* [YOUR GOAL]
Line by line, retype the whole listing exactly.
***
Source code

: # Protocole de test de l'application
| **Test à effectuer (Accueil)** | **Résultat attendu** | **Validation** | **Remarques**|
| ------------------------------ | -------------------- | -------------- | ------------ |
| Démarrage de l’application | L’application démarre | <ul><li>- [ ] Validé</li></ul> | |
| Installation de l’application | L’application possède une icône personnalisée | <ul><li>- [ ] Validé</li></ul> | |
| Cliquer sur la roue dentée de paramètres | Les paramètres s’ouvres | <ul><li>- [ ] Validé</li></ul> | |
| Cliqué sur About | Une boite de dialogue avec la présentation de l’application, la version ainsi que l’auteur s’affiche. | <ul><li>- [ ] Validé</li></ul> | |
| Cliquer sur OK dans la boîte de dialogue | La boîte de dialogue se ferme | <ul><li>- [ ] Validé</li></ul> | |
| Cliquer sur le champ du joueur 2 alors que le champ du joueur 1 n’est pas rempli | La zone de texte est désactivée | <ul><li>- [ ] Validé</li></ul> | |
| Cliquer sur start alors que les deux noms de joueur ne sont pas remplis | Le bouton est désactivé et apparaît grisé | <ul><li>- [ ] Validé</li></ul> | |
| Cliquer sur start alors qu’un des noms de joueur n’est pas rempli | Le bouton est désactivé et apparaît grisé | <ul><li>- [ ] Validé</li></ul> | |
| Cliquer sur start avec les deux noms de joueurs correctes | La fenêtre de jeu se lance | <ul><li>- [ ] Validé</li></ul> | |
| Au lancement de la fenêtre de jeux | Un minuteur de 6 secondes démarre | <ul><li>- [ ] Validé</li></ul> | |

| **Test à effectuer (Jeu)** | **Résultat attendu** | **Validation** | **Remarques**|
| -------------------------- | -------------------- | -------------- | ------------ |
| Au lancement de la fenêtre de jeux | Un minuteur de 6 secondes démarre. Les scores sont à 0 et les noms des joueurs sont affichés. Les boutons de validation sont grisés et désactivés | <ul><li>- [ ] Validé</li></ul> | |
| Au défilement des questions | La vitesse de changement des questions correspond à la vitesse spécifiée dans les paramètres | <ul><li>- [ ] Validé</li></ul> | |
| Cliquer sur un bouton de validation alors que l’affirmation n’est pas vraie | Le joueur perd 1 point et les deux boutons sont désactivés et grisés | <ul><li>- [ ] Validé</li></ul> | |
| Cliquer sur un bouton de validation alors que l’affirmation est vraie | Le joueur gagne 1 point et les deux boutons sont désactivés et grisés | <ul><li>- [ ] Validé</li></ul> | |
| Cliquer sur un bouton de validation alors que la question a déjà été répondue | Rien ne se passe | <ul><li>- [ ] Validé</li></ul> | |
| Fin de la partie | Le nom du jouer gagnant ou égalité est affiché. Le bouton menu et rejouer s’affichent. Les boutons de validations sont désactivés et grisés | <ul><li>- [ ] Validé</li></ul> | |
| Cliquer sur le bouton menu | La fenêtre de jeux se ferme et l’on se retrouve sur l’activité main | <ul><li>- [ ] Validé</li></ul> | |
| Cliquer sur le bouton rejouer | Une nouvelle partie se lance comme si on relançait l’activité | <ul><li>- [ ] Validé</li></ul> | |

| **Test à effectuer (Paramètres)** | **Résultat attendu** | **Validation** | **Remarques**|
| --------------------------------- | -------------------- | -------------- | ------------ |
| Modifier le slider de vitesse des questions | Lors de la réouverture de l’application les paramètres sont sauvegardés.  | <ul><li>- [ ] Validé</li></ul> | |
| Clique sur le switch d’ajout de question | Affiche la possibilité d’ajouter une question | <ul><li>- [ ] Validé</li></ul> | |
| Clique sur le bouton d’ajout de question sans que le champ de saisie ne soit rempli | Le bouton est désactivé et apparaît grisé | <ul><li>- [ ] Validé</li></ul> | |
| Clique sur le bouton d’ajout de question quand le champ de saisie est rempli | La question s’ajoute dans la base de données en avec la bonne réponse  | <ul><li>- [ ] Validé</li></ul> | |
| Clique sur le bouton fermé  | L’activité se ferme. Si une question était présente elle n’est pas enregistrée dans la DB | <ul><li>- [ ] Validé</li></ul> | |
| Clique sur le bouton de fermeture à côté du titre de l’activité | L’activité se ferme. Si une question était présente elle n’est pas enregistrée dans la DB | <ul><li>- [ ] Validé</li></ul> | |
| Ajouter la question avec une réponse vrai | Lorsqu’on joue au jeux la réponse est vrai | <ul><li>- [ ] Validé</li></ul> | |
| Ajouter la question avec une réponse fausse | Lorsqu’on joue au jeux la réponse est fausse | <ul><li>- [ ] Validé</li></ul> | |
***
* [RESPONSE TO THIS EXERCISE]
Source code

: # Protocole de test de l'application
| **Test à effectuer (Accueil)** | **Résultat attendu** | **Validation** | **Remarques**|
| ------------------------------ | -------------------- | -------------- | ------------ |
| Démarrage de l’application | L’application démarre | <ul><li>- [ ] Validé</li></ul> | |
| Installation de l’application | L’application possède une icône personnalisée | <ul><li>- [ ] Validé</li></ul> | |
| Cliquer sur la roue dentée de paramètres | Les paramètres s’ouvres | <ul><li>- [ ] Validé</li></ul> | |
| Cliqué sur About | Une boite de dialogue avec la présentation de l’application, la version ainsi que l’auteur s’affiche. | <ul><li>- [ ] Validé</li></ul> | |
| Cliquer sur OK dans la boîte de dialogue | La boîte de dialogue se ferme | <ul><li>- [ ] Validé</li></ul> | |
| Cliquer sur le champ du joueur 2 alors que le champ du joueur 1 n’est pas rempli | La zone de texte est désactivée | <ul><li>- [ ] Validé</li></ul> | |
| Cliquer sur start alors que les deux noms de joueur ne sont pas remplis | Le bouton est désactivé et apparaît grisé | <ul><li>- [ ] Validé</li></ul> | |
| Cliquer sur start alors qu’un des noms de joueur n’est pas rempli | Le bouton est désactivé et apparaît grisé | <ul><li>- [ ] Validé</li></ul> | |
| Cliquer sur start avec les deux noms de joueurs correctes | La fenêtre de jeu se lance | <ul><li>- [ ] Validé</li></ul> | |
| Au lancement de la fenêtre de jeux | Un minuteur de 6 secondes démarre | <ul><li>- [ ] Validé</li></ul> | |

| **Test à effectuer (Jeu)** | **Résultat attendu** | **Validation** | **Remarques**|
| -------------------------- | -------------------- | -------------- | ------------ |
| Au lancement de la fenêtre de jeux | Un minuteur de 6 secondes démarre. Les scores sont à 0 et les noms des joueurs sont affichés. Les boutons de validation sont grisés et désactivés | <ul><li>- [ ] Validé</li></ul> | |
| Au défilement des questions | La vitesse de changement des questions correspond à la vitesse spécifiée dans les paramètres | <ul><li>- [ ] Validé</li></ul> | |
| Cliquer sur un bouton de validation alors que l’affirmation n’est pas vraie | Le joueur perd 1 point et les deux boutons sont désactivés et grisés | <ul><li>- [ ] Validé</li></ul> | |
| Cliquer sur un bouton de validation alors que l’affirmation est vraie | Le joueur gagne 1 point et les deux boutons sont désactivés et grisés | <ul><li>- [ ] Validé</li></ul> | |
| Cliquer sur un bouton de validation alors que la question a déjà été répondue | Rien ne se passe | <ul><li>- [ ] Validé</li></ul> | |
| Fin de la partie | Le nom du jouer gagnant ou égalité est affiché. Le bouton menu et rejouer s’affichent. Les boutons de validations sont désactivés et grisés | <ul><li>- [ ] Validé</li></ul> | |
| Cliquer sur le bouton menu | La fenêtre de jeux se ferme et l’on se retrouve sur l’activité main | <ul><li>- [ ] Validé</li></ul> | |
| Cliquer sur le bouton rejouer | Une nouvelle partie se lance comme si on relançait l’activité | <ul><li>- [ ] Validé</li></ul> | |

| **Test à effectuer (Paramètres)** | **Résultat attendu** | **Validation** | **Remarques**|
| --------------------------------- | -------------------- | -------------- | ------------ |
| Modifier le slider de vitesse des questions | Lors de la réouverture de l’application les paramètres sont sauvegardés.  | <ul><li>- [ ] Validé</li></ul> | |
| Clique sur le switch d’ajout de question | Affiche la possibilité d’ajouter une question | <ul><li>- [ ] Validé</li></ul> | |
| Clique sur le bouton d’ajout de question sans que le champ de saisie ne soit rempli | Le bouton est désactivé et apparaît grisé | <ul><li>- [ ] Validé</li></ul> | |
| Clique sur le bouton d’ajout de question quand le champ de saisie est rempli | La question s’ajoute dans la base de données en avec la bonne réponse  | <ul><li>- [ ] Validé</li></ul> | |
| Clique sur le bouton fermé  | L’activité se ferme. Si une question était présente elle n’est pas enregistrée dans la DB | <ul><li>- [ ] Validé</li></ul> | |
| Clique sur le bouton de fermeture à côté du titre de l’activité | L’activité se ferme. Si une question était présente elle n’est pas enregistrée dans la DB | <ul><li>- [ ] Validé</li></ul> | |
| Ajouter la question avec une réponse vrai | Lorsqu’on joue au jeux la réponse est vrai | <ul><li>- [ ] Validé</li></ul> | |
| Ajouter la question avec une réponse fausse | Lorsqu’on joue au jeux la réponse est fausse | <ul><li>- [ ] Validé</li></ul> | |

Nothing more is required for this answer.